Scottish crime and science fiction novelist Iain Banks, author of the critically acclaimed The Wasp Factory, died on Sunday, June 9, aged 59, from terminal cancer of the gallbladder.
The Wasp Factory, which was his first published novel, appeared in 1984. As a first novel by an unknown author, the book was initially greeted with a mixture of acclaim and controversy, due to its gruesome depiction of violence. A 1997 poll of over 25,000 readers listed The Wasp Factory as one of the top 100 books of the 20th century.
Banks divided his writing career between literary novels and science fiction, the latter appearing under the name “Iain M Banks,” the acclaimed author sometimes spoke of his science fiction books as a writerly vacation from the demands of literary fiction, where he could “pull out the stops.”
Friend and fellow Scottish author Ian Rankin told the BBC he believed Bank’s best work could still have been ahead of him. “The writing still excited him, the ideas still excited him, there was no shortage of ideas, he wasn’t coming to the end of his time as a writer,” he said.

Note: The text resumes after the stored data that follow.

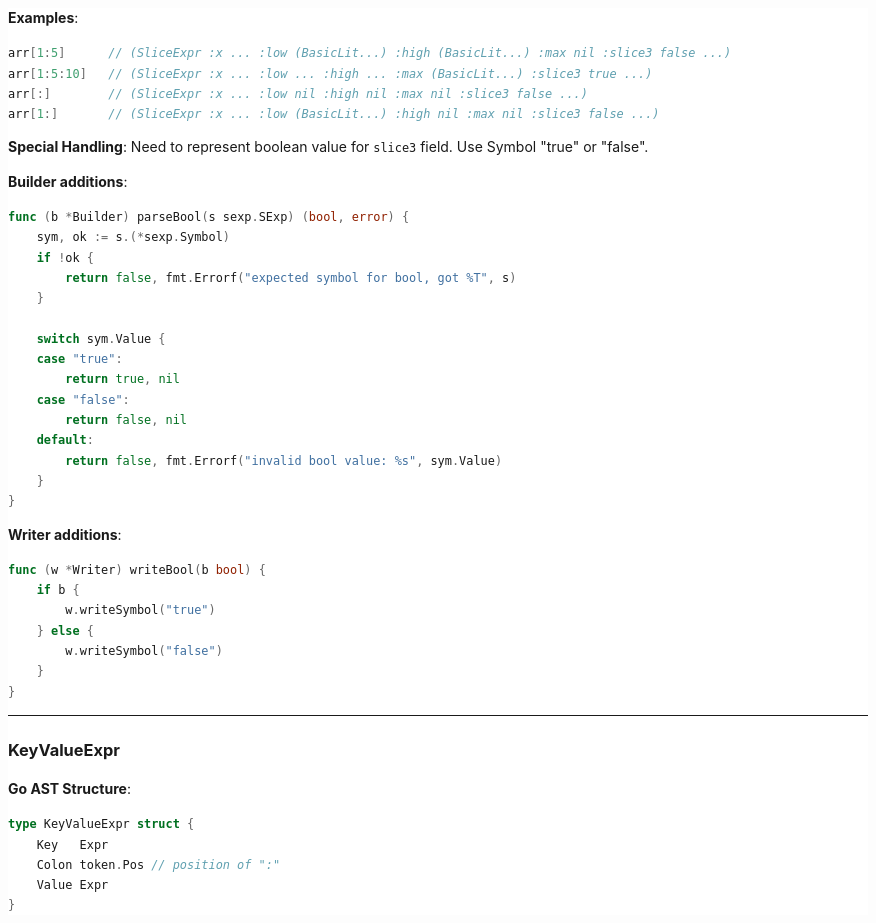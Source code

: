 **Examples**:

```go
arr[1:5]      // (SliceExpr :x ... :low (BasicLit...) :high (BasicLit...) :max nil :slice3 false ...)
arr[1:5:10]   // (SliceExpr :x ... :low ... :high ... :max (BasicLit...) :slice3 true ...)
arr[:]        // (SliceExpr :x ... :low nil :high nil :max nil :slice3 false ...)
arr[1:]       // (SliceExpr :x ... :low (BasicLit...) :high nil :max nil :slice3 false ...)
```

**Special Handling**: Need to represent boolean value for `slice3` field. Use Symbol "true" or "false".

**Builder additions**:

```go
func (b *Builder) parseBool(s sexp.SExp) (bool, error) {
    sym, ok := s.(*sexp.Symbol)
    if !ok {
        return false, fmt.Errorf("expected symbol for bool, got %T", s)
    }

    switch sym.Value {
    case "true":
        return true, nil
    case "false":
        return false, nil
    default:
        return false, fmt.Errorf("invalid bool value: %s", sym.Value)
    }
}
```

**Writer additions**:

```go
func (w *Writer) writeBool(b bool) {
    if b {
        w.writeSymbol("true")
    } else {
        w.writeSymbol("false")
    }
}
```

---

### KeyValueExpr

**Go AST Structure**:

```go
type KeyValueExpr struct {
    Key   Expr
    Colon token.Pos // position of ":"
    Value Expr
}
```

The literary world paid tributes to Banks; Banks’s publisher stated that the author was “an irreplaceable part of the literary world,” a sentiment that was reaffirmed by author and friend Ken MacLeod, who observed that Banks’s death “left a large gap in the Scottish literary scene. British author Charles Stross wrote, “One of the giants of 20th and 21st century Scottish literature has left the building.”